= ACTIVITY =
Leave out the pictures and retype all the entries below exactly.

= DATASET ENTRIES =
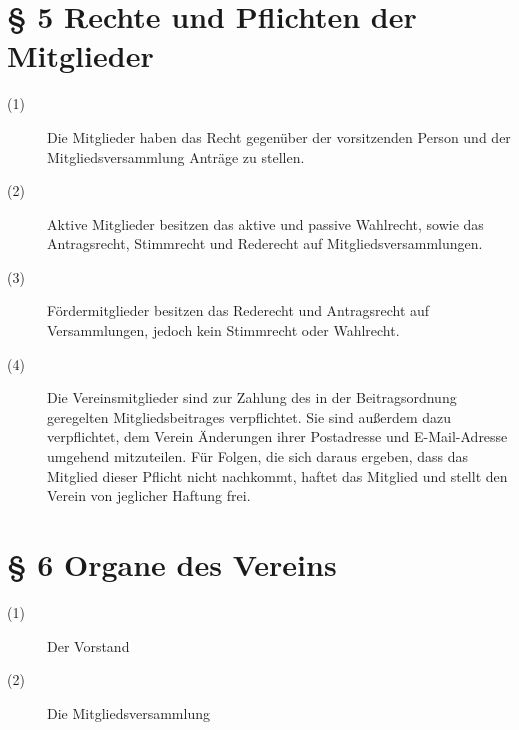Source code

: \documentclass[a4paper,12pt]{scrartcl}
\begin{document}
\section*{\S{} 5 Rechte und Pflichten der Mitglieder}
\begin{description} 

\item[(1)] Die Mitglieder haben das Recht gegenüber der vorsitzenden Person und der Mitgliedsversammlung Anträge zu stellen.
\item[(2)] Aktive Mitglieder besitzen das aktive und passive Wahlrecht, sowie das Antragsrecht, Stimmrecht und Rederecht auf Mitgliedsversammlungen.
\item[(3)] Fördermitglieder besitzen das Rederecht und Antragsrecht auf Versammlungen, jedoch kein Stimmrecht oder Wahlrecht.
\item[(4)] Die Vereinsmitglieder sind zur Zahlung des in der Beitragsordnung geregelten Mitgliedsbeitrages verpflichtet. Sie sind außerdem dazu verpflichtet, dem Verein Änderungen ihrer Postadresse und E-Mail-Adresse umgehend mitzuteilen. Für Folgen, die sich daraus ergeben, dass das Mitglied dieser Pflicht nicht nachkommt, haftet das Mitglied und stellt den Verein von jeglicher Haftung frei.

\end{description}



\section*{\S{} 6 Organe des Vereins}
\begin{description} 

\item[(1)] Der Vorstand
\item[(2)] Die Mitgliedsversammlung

\end{description}
\end{document}
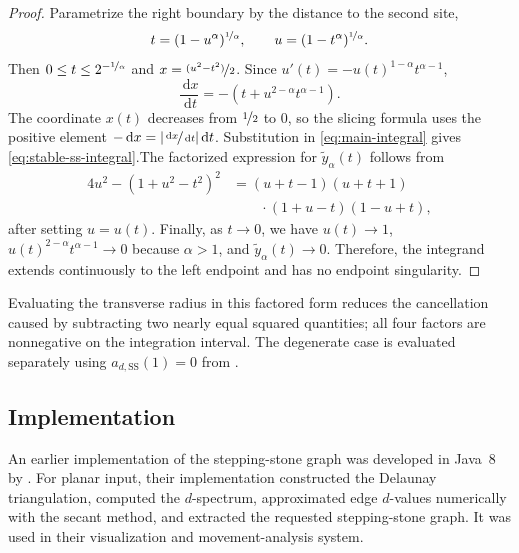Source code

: \documentclass[a4paper,fleqn]{cas-dc}
\theoremstyle{definition}
\theoremstyle{remark}
\newcommand{\dd}{\,\mathrm{d}}
\newcommand{\0}{\mathbf{0}}
\begin{document}
\begin{proof}
Parametrize the right boundary by the distance to the second site,
\begin{equation}
t=(1-u^\alpha)^{\nicefrac{1}{\alpha}},
\qquad
u=(1-t^\alpha)^{\nicefrac{1}{\alpha}}.
\end{equation}
Then $0\leq t\leq2^{-\nicefrac{1}{\alpha}}$ and
$x=\nicefrac{(u^2-t^2)}{2}$. Since
$u'(t)=-u(t)^{1-\alpha}t^{\alpha-1}$,
\begin{equation}
\frac{\dd x}{\dd t}
=-
\left(t+u^{2-\alpha}t^{\alpha-1}\right).
\end{equation}
The coordinate $x(t)$ decreases from $\nicefrac{1}{2}$ to $0$, so the slicing formula
uses the positive element
$-\dd x=|\nicefrac{\dd x}{\dd t}|\dd t$. Substitution in \eqref{eq:main-integral}
gives \eqref{eq:stable-ss-integral}.The factorized expression for \(\widetilde y_\alpha(t)\) follows from
\begin{equation}
\begin{aligned}
4u^2-(1+u^2-t^2)^2
&=
(u+t-1)(u+t+1)
\\
&\qquad{}\cdot
(1+u-t)(1-u+t),
\end{aligned}
\end{equation}
after setting \(u=u(t)\). Finally, as \(t\to0\), we have
\(u(t)\to1\),
\(
u(t)^{2-\alpha}t^{\alpha-1}\to0
\)
because \(\alpha>1\), and
\(\widetilde y_\alpha(t)\to0\). Therefore, the integrand extends
continuously to the left endpoint and has no endpoint singularity.
\end{proof}

Evaluating the transverse radius in this factored form reduces the
cancellation caused by subtracting two nearly equal squared quantities;
all four factors are nonnegative on the integration interval.
The degenerate case is evaluated separately using
$a_{d,\mathrm{SS}}(1)=0$ from .

\subsection{Implementation}
\label{sec:implementation}

An earlier implementation of the stepping-stone graph was developed in
Java~8 by \citet[Sec.~4.2]{kannangara2018stepping}. For planar input, their
implementation constructed the Delaunay triangulation, computed the
$d$-spectrum, approximated edge $d$-values numerically with the secant
method, and extracted the requested stepping-stone graph. It was used in
their visualization and movement-analysis system.
\end{document}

= WRITTEN REPLY =
Source code

: \documentclass[a4paper,12pt]{scrartcl}
\begin{document}
\section*{\S{} 5 Rechte und Pflichten der Mitglieder}
\begin{description} 

\item[(1)] Die Mitglieder haben das Recht gegenüber der vorsitzenden Person und der Mitgliedsversammlung Anträge zu stellen.
\item[(2)] Aktive Mitglieder besitzen das aktive und passive Wahlrecht, sowie das Antragsrecht, Stimmrecht und Rederecht auf Mitgliedsversammlungen.
\item[(3)] Fördermitglieder besitzen das Rederecht und Antragsrecht auf Versammlungen, jedoch kein Stimmrecht oder Wahlrecht.
\item[(4)] Die Vereinsmitglieder sind zur Zahlung des in der Beitragsordnung geregelten Mitgliedsbeitrages verpflichtet. Sie sind außerdem dazu verpflichtet, dem Verein Änderungen ihrer Postadresse und E-Mail-Adresse umgehend mitzuteilen. Für Folgen, die sich daraus ergeben, dass das Mitglied dieser Pflicht nicht nachkommt, haftet das Mitglied und stellt den Verein von jeglicher Haftung frei.

\end{description}



\section*{\S{} 6 Organe des Vereins}
\begin{description} 

\item[(1)] Der Vorstand
\item[(2)] Die Mitgliedsversammlung

\end{description}
\end{document}
Source code

: \documentclass[a4paper,fleqn]{cas-dc}
\theoremstyle{definition}
\theoremstyle{remark}
\newcommand{\dd}{\,\mathrm{d}}
\newcommand{\0}{\mathbf{0}}
\begin{document}
\begin{proof}
Parametrize the right boundary by the distance to the second site,
\begin{equation}
t=(1-u^\alpha)^{\nicefrac{1}{\alpha}},
\qquad
u=(1-t^\alpha)^{\nicefrac{1}{\alpha}}.
\end{equation}
Then $0\leq t\leq2^{-\nicefrac{1}{\alpha}}$ and
$x=\nicefrac{(u^2-t^2)}{2}$. Since
$u'(t)=-u(t)^{1-\alpha}t^{\alpha-1}$,
\begin{equation}
\frac{\dd x}{\dd t}
=-
\left(t+u^{2-\alpha}t^{\alpha-1}\right).
\end{equation}
The coordinate $x(t)$ decreases from $\nicefrac{1}{2}$ to $0$, so the slicing formula
uses the positive element
$-\dd x=|\nicefrac{\dd x}{\dd t}|\dd t$. Substitution in \eqref{eq:main-integral}
gives \eqref{eq:stable-ss-integral}.The factorized expression for \(\widetilde y_\alpha(t)\) follows from
\begin{equation}
\begin{aligned}
4u^2-(1+u^2-t^2)^2
&=
(u+t-1)(u+t+1)
\\
&\qquad{}\cdot
(1+u-t)(1-u+t),
\end{aligned}
\end{equation}
after setting \(u=u(t)\). Finally, as \(t\to0\), we have
\(u(t)\to1\),
\(
u(t)^{2-\alpha}t^{\alpha-1}\to0
\)
because \(\alpha>1\), and
\(\widetilde y_\alpha(t)\to0\). Therefore, the integrand extends
continuously to the left endpoint and has no endpoint singularity.
\end{proof}

Evaluating the transverse radius in this factored form reduces the
cancellation caused by subtracting two nearly equal squared quantities;
all four factors are nonnegative on the integration interval.
The degenerate case is evaluated separately using
$a_{d,\mathrm{SS}}(1)=0$ from .

\subsection{Implementation}
\label{sec:implementation}

An earlier implementation of the stepping-stone graph was developed in
Java~8 by \citet[Sec.~4.2]{kannangara2018stepping}. For planar input, their
implementation constructed the Delaunay triangulation, computed the
$d$-spectrum, approximated edge $d$-values numerically with the secant
method, and extracted the requested stepping-stone graph. It was used in
their visualization and movement-analysis system.
\end{document}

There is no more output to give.